CEZ Chief Eyes Vattenfall to Enel Assets After Nuclear Flop
CEZ AS’s decision to drop a $15 billion nuclear project in the Czech Republic opens up the possibility of acquisitions in neighboring Germany, Poland and Slovakia, the power producer’s chief executive officer said.
The largest utility in the European Union’s ex-communist east may be interested in buying some assets from Vattenfall AB in Germany, CEZ chief Daniel Benes said yesterday in an interview in Prague. There are also attractive opportunities in Poland and especially in Slovakia, where the national utility Slovenske Elektrarne AS is owned by Enel SpA (ENEL), he said.
“The biggest failure in CEZ’s history was that we didn’t buy Slovenske Elektrarne,” Benes said in his Prague office. “CEZ would be in a completely different position today had it succeeded back then. So if that asset is up for sale, we will gladly enter into negotiations about it.”
CEZ called off the tender for two new reactors at its Temelin plant on April 10 after the Czech government refused to provide any guarantees to ensure the project’s profitability. The decline of European power prices to a record low has made nuclear construction impossible without state support and may prompt CEZ to review its investment strategy, Benes said.
Enel’s assets in Slovakia aren’t up for sale, a spokeswoman said in an e-mailed statement, without giving her name, in line with the company’s policy.
“Acquisitions could moderate a decline in revenues and profits, but it is too early to say how much as we don’t know which assets this would be,” Josef Nemy, an analyst at Komercni Banka AS in Prague, said by e-mail today. “Right now, investors would rather appreciate an increased dividend payout.”

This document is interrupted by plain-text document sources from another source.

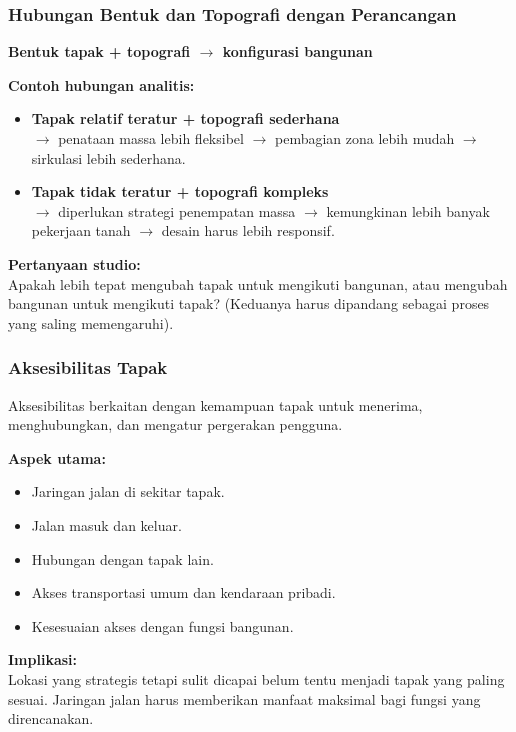 \documentclass[../main.tex]{subfiles}
\begin{document}
\begin{frame}[mytitle=standard, c, mycolor=digiPH_white, light]
	\frametitle{Hubungan Bentuk dan Topografi dengan Perancangan}

	\textbf{Bentuk tapak + topografi $\rightarrow$ konfigurasi bangunan}

	\vspace{0.3cm}
	\textbf{Contoh hubungan analitis:}
	\begin{itemize}
		\item \textbf{Tapak relatif teratur + topografi sederhana}\\
		      $\rightarrow$ penataan massa lebih fleksibel $\rightarrow$ pembagian zona lebih mudah $\rightarrow$ sirkulasi lebih sederhana.
		\item \textbf{Tapak tidak teratur + topografi kompleks}\\
		      $\rightarrow$ diperlukan strategi penempatan massa $\rightarrow$ kemungkinan lebih banyak pekerjaan tanah $\rightarrow$ desain harus lebih responsif.
	\end{itemize}

	\vspace{0.3cm}
	\textbf{Pertanyaan studio:}\\
	Apakah lebih tepat mengubah tapak untuk mengikuti bangunan, atau mengubah bangunan untuk mengikuti tapak? (Keduanya harus dipandang sebagai proses yang saling memengaruhi).
\end{frame}

\begin{frame}[mytitle=center, c, mycolor=digiPH_navyblue, dark]
	\frametitle{Aksesibilitas Tapak}

	Aksesibilitas berkaitan dengan kemampuan tapak untuk menerima, menghubungkan, dan mengatur pergerakan pengguna.

	\vspace{0.3cm}
	\textbf{Aspek utama:}
	\begin{itemize}
		\item Jaringan jalan di sekitar tapak.
		\item Jalan masuk dan keluar.
		\item Hubungan dengan tapak lain.
		\item Akses transportasi umum dan kendaraan pribadi.
		\item Kesesuaian akses dengan fungsi bangunan.
	\end{itemize}

	\vspace{0.3cm}
	\textbf{Implikasi:}\\
	Lokasi yang strategis tetapi sulit dicapai belum tentu menjadi tapak yang paling sesuai. Jaringan jalan harus memberikan manfaat maksimal bagi fungsi yang direncanakan.
\end{frame}
\end{document}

Finance Minister Andrej Babis said on March 24 he will ask CEZ, of which the government owns 69 percent, to pay its entire 2013 profit in dividends, triggering the biggest intraday gain for the stock since July 2009. The board of directors instead proposed a month later to distribute 40 koruna per share, or 61 percent of last year’s net income.
Shareholders will vote on the dividend proposal on June 27.
CEZ’s decision on Temelin doesn’t mean the end of nuclear energy in the Czech Republic, whose two atomic plants generate more than 40 percent of the country’s electricity output. The company has taken a “time-out” and the government will decide on the future of the country’s nuclear sector by the end of this year, Benes said.
The best solution would be to build one reactor at a time rather than two at once, according to the CEO. It’s up to the government to decide whether it should form a separate company to handle the construction and financing of future nuclear projects, he said.
CEZ doesn’t plan to buy any generation assets in its home market and will instead focus on developing smaller co-generation units and activities including gas distribution and mobile-phone services to mitigate the falling revenue from electricity production, according to Benes.
“We want to significantly focus on our customer base and create a larger portion of our profits outside the core business of electricity generation,” he said. “The other source of growth is through acquisitions.”
While the utility supports targets for reduction of carbon-dioxide emissions, it’s firmly opposed to EU targets for renewable energy sources, he said.
Even after the cancellation of the Temelin tender helped spur a rally in CEZ shares this year, the stock trades at a discount to peers in western Europe. Its price stood at 11.2 times estimated 12-month earnings yesterday, compared with 14.1 times for the Stoxx 600 Utilities Index, which CEZ joined on Sept. 23, according to data compiled by Bloomberg.
CEZ rose 0.3 percent today to 592 koruna, extending its 2014 gains to 15 percent and valuing the company at 318 billion koruna ($16 billion).
“The perception of CEZ has for a long time been affected by the planned nuclear tender, which wasn’t good news for investors, who don’t look at what’s going to happen in 2030,” Benes said. “We’ll see how quickly they’ll start seeing us as a western European company.”